Overwhelming User Preference: LightCtrl is preferred in 68%–78% of cases across all four dimensions (smoothness, controllability, light quality, light-text consistency).
SDEdit is Insufficient: Simple noising/denoising smooths the video but fails to enforce lighting consistency or control.

Highlights & Insights¶

Contribution in Task Definition: Defining "controllable video relighting" addresses a genuine creative need where dynamic local lighting serves narrative goals.
Explicit Control without Training: Achieving precise control over "how light moves" purely through noise injection and frequency-domain correction is highly efficient.
Transfer of "Noise-Guided Motion": Moving the FreeTraj concept from object motion to light movement reveals the strong prior effect of diffusion initial noise on generative dynamics.
Decoupling via Frequency Filtering: Using a Butterworth filter that transitions from all-pass to low-pass effectively "cleans" original lighting before "restoring" details.

Limitations & Future Work¶

Dependence on Foundation Models: Performance is capped by the underlying image relighting and VDM models; flickers can occur when light paths cross foreground objects.
Lack of 3D Scene Awareness: The current method does not understand 3D light paths, making it difficult to handle complex light-shadow occlusions in physical space.
Persistent Strong Shadows: Original shadows can remain even with geometric priors (e.g., shadows on the right side of a "cat").
Future Work: Plans to integrate newer video diffusion bases and design more advanced architectures for higher-quality controllable lighting.

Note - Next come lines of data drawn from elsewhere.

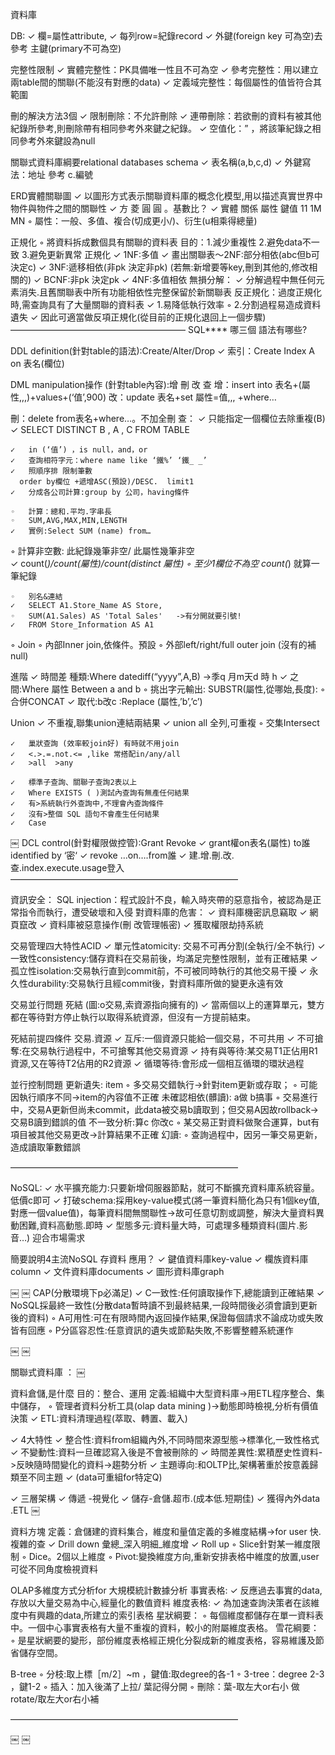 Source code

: 資料庫

DB:
	✓	欄=屬性attribute,
	✓	每列row=紀錄record
	✓	外鍵(foreign key 可為空)去參考 主鍵(primary不可為空) 

完整性限制
	✓	實體完整性：PK具備唯一性且不可為空
	✓	參考完整性：用以建立兩table間的關聯(不能沒有對應的data)
	✓	定義域完整性：每個屬性的值皆符合其範圍

刪的解決方法3個
	✓	限制刪除：不允許刪除
	✓	連帶刪除：若欲刪的資料有被其他紀錄所參考,則刪除帶有相同參考外來鍵之紀錄。
	✓	空值化：” ，將該筆紀錄之相同參考外來鍵設為null

關聯式資料庫綱要relational databases schema 
	✓	表名稱(a,b,c,d) 
	✓	外鍵寫法：地址 參考 c.編號

ERD實體關聯圖
	✓	以圖形方式表示關聯資料庫的概念化模型,用以描述真實世界中物件與物件之間的關聯性
	✓	方 菱 圓 圓 。基數比？
	✓	實體 關係 屬性 鍵值 11 1M MN
	◦	屬性：一般、多值、複合(切成更小/\)、衍生(u相乘得總量)

正規化 
	◦	將資料拆成數個具有關聯的資料表 
目的：1.減少重複性 2.避免data不一致 3.避免更新異常
正規化
	✓	1NF:多值
	✓	畫出關聯表～2NF:部分相依(abc但b可決定c)
	✓	3NF:遞移相依(非pk 決定非pk)  (若無:新增要等key,刪到其他的,修改相關的)
	✓	BCNF:非pk 決定pk
	✓	4NF:多值相依
無損分解：
	✓	分解過程中無任何元素消失.且舊關聯表中所有功能相依性完整保留於新關聯表
反正規化：過度正規化時,需查詢具有了大量關聯的資料表
	✓	1.易降低執行效率
	◦	2.分割過程易造成資料遺失
	✓	因此可適當做反項正規化(從目前的正規化退回上一個步驟)
————————————————————
SQL****  哪三個 語法有哪些?

DDL definition(針對table的語法):Create/Alter/Drop
	✓	索引：Create Index A on 表名(欄位)

DML manipulation操作 (針對table內容):增 刪 改 查
增：insert into  表名+(屬性,,,)+values+(‘值’,900)
改：update 表名+set  屬性=值,,, +where…

刪：delete from表名+where…。不加全刪
查：
	✓	只能指定一個欄位去除重複(B)
	✓	SELECT DISTINCT B , A , C FROM TABLE

	✓	in (‘值’) ，is null，and，or 
	✓	查詢相符字元：where name like ‘鐵%’ ‘鐵_ _’
	✓	照順序排 限制筆數
	  order by欄位 +遞增ASC(預設)/DESC.  limit1 
	✓	分成各公司計算:group by 公司，having條件

	◦	計算：總和.平均.字串長
	◦	SUM,AVG,MAX,MIN,LENGTH
	✓	實例:Select SUM (name) from…

  ◦ 計算非空數:  此紀錄幾筆非空/ 此屬性幾筆非空                   
	✓	count(*)/count(屬性)/count(distinct 屬性) 
	◦	至少1欄位不為空  count(*) 就算一筆紀錄

	◦	別名&連結
	✓	SELECT A1.Store_Name AS Store,  
	◦	SUM(A1.Sales) AS 'Total Sales'   ->有分開就要引號!
	✓	FROM Store_Information AS A1
    
  ◦ Join
	◦	內部Inner join,依條件。預設
	◦	外部left/right/full outer join (沒有的補null) 

進階
	✓	時間差 種類:Where datediff(“yyyy”,A,B)  ->季q 月m天d 時 h 
  ✓	之間:Where 屬性 Between a and b 
	◦	挑出字元輸出:	SUBSTR(屬性,從哪始,長度):
	◦	合併CONCAT
	✓	取代:b改c :Replace (屬性,’b’,’c’)  

Union
	✓	不重複,聯集union連結兩結果
	✓	union all 全列,可重複
	◦	交集Intersect 

	✓	巢狀查詢 (效率較join好) 有時就不用join
	✓	<.>.=.not.<= ,like 常搭配in/any/all 
	✓	>all  >any

	✓	標準子查詢、關聯子查詢2表以上
	✓	Where EXISTS ( )測試內查詢有無產任何結果
	✓	有>系統執行外查詢中,不理會內查詢條件
	✓	沒有>整個 SQL 語句不會產生任何結果
	✓	Case
￼
DCL control(針對權限做控管):Grant Revoke
	✓	grant權on表名(屬性) to誰identified by ‘密‘
	✓	revoke …on….from誰
	✓	建.增.刪.改.查.index.execute.usage登入
——————————————————————————

資訊安全：
SQL injection：程式設計不良，輸入時夾帶的惡意指令，被認為是正常指令而執行，遭受破壞和入侵
對資料庫的危害：
	✓	資料庫機密訊息竊取
	✓	網頁竄改
	✓	資料庫被惡意操作(刪 改管理帳密)
	✓	獲取權限劫持系統

交易管理四大特性ACID
	✓	單元性atomicity: 交易不可再分割(全執行/全不執行)
	✓	一致性consistency:儲存資料在交易前後，均滿足完整性限制，並有正確結果
	✓	孤立性isolation:交易執行直到commit前，不可被同時執行的其他交易干擾
	✓	永久性durability:交易執行且經commit後，對資料庫所做的變更永遠有效

交易並行問題
死結 (圖:o交易,索資源指向擁有的)
	✓	當兩個以上的運算單元，雙方都在等待對方停止執行以取得系統資源，但沒有一方提前結束。

死結前提四條件 交易.資源
	✓	互斥:一個資源只能給一個交易，不可共用
	✓	不可搶奪:在交易執行過程中，不可搶奪其他交易資源
	✓	持有與等待:某交易T1正佔用R1資源,又在等待T2佔用的R2資源
	✓	循環等待:會形成一個相互循環的環狀過程


並行控制問題
更新遺失: item
	◦	多交易交錯執行->針對item更新或存取；
	◦	可能因執行順序不同->item的內容值不正確
未確認相依(髒讀): a做 b搞事
	◦	交易進行中，交易A更新但尚未commit，此data被交易b讀取到；但交易A因故rollback->交易B讀到錯誤的值
不一致分析:算c 你改c
	◦	某交易正對資料做聚合運算，but有項目被其他交易更改->計算結果不正確
幻讀:
	◦	查詢過程中，因另一筆交易更新，造成讀取筆數錯誤

——————————————————————————

NoSQL:
	✓	水平擴充能力:只要新增伺服器節點，就可不斷擴充資料庫系統容量。低價c即可
	✓	打破schema:採用key-value模式(將一筆資料簡化為只有1個key值,對應一個value值)，每筆資料間無關聯性->故可任意切割或調整，解決大量資料異動困難,資料高動態.即時
	✓	型態多元:資料量大時，可處理多種類資料(圖片.影音…) 迎合市場需求

簡要說明4主流NoSQL 存資料 應用？
	✓	鍵值資料庫key-value 
	✓	欄族資料庫column 
	✓	文件資料庫documents 
	✓	圖形資料庫graph

￼
￼
CAP(分散環境下p必滿足)
	✓	C一致性:任何讀取操作下,總能讀到正確結果
	✓	NoSQL採最終一致性(分散data暫時讀不到最終結果,一段時間後必須會讀到更新後的資料)
	◦	A可用性:可在有限時間內返回操作結果,保證每個請求不論成功或失敗皆有回應
	◦	P分區容忍性:任意資訊的遺失或節點失敗,不影響整體系統運作

￼
￼

關聯式資料庫 ：
￼

資料倉儲,是什麼 目的：整合、運用
定義:組織中大型資料庫->用ETL程序整合、集中儲存，
	◦	管理者資料分析工具(olap data mining )->動態即時檢視,分析有價值決策
	✓	ETL:資料清理過程(萃取、轉置、載入)
	
✓	4大特性
	✓	整合性:資料from組織內外,不同時間來源型態->標準化,一致性格式
	✓	不變動性:資料一旦確認寫入後是不會被刪除的
	✓	時間差異性:累積歷史性資料->反映隨時間變化的資料->趨勢分析
	✓	主題導向:和OLTP比,架構著重於按意義歸類至不同主題
	✓	(data可重組for特定Q)
	
✓	三層架構
	✓	傳遞 -視覺化
	✓	儲存-倉儲.超市.(成本低.短期佳)
	✓	獲得內外data .ETL
￼


資料方塊
	定義：倉儲建的資料集合，維度和量值定義的多維度結構->for user 快.複雜的查
	✓	Drill down 彙總_深入明細_維度增
	✓	Roll up
	◦	Slice針對某一維度限制
	◦	Dice。2個以上維度
	◦	Pivot:變換維度方向,重新安排表格中維度的放置,user可從不同角度檢視資料

OLAP多維度方式分析for 大規模統計數據分析
	事實表格:
	✓	反應過去事實的data,存放以大量交易為中心,經量化的數值資料
	維度表格:
	✓	為加速查詢決策者在該維度中有興趣的data,所建立的索引表格
	星狀綱要：
	◦	每個維度都儲存在單一資料表中。一個中心事實表格有大量不重複的資料，較小的附屬維度表格。
	雪花綱要：
	◦	是星狀網要的變形，部份維度表格經正規化分裂成新的維度表格，容易維護及節省儲存空間。

B-tree
	◦	分枝:取上標［m/2］~m  ，鍵值:取degree的各-1
	◦	3-tree：degree 2-3 ，鍵1-2
	◦	插入：加入後滿了上拉/ 葉記得分開
	◦	刪除：葉-取左大or右小 做rotate/取左大or右小補 


——————————————————————————

￼
￼

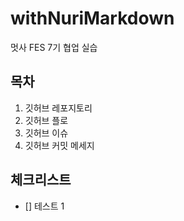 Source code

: # withNuriMarkdown
멋사 FES 7기 협업 실습

## 목차
1. 깃허브 레포지토리
2. 깃허브 플로
3. 깃허브 이슈
4. 깃허브 커밋 메세지

## 체크리스트
- [] 테스트 1
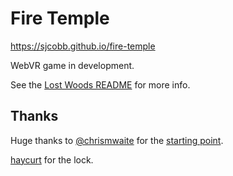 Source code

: # Fire Temple

https://sjcobb.github.io/fire-temple

WebVR game in development. 

See the [Lost Woods README](https://github.com/sjcobb/lost-woods) for more info.

## Thanks
Huge thanks to [@chrismwaite](http://www.twitter.com/chrismwaite) for the [starting point](https://github.com/chrismwaite/cardboard-dungeon).

[haycurt](http://www.thingiverse.com/haycurt/about) for the lock.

Image Relighting: IC-Light, DiLightNet, SwitchLight.
Video Relighting: RelightVid (training-based), Light-A-Video (training-free baseline).
Controllable Video Generation: FreeTraj (inspired the noise injection approach), Trailblazer, ControlNet.
Insights: The "initial noise" of diffusion models is an undervalued entry point for controllability. Transferring noise/frequency domain tricks from object control to light control is a cost-effective path to new capabilities.

Rating¶

Novelty: ⭐⭐⭐⭐ First to solve user-defined light trajectories. The LMI + GAR combination is clever for a training-free setting.
Experimental Thoroughness: ⭐⭐⭐ Good qualitative and user study results; however, the test set is relatively small and direct quantitative comparison with training-based RelightVid is absent.
Writing Quality: ⭐⭐⭐⭐ The motivation is well-articulated, and the frequency-domain scheduling is clearly explained with formulas.
Value: ⭐⭐⭐⭐ Highly practical for content creation tools due to its training-free and plug-and-play nature.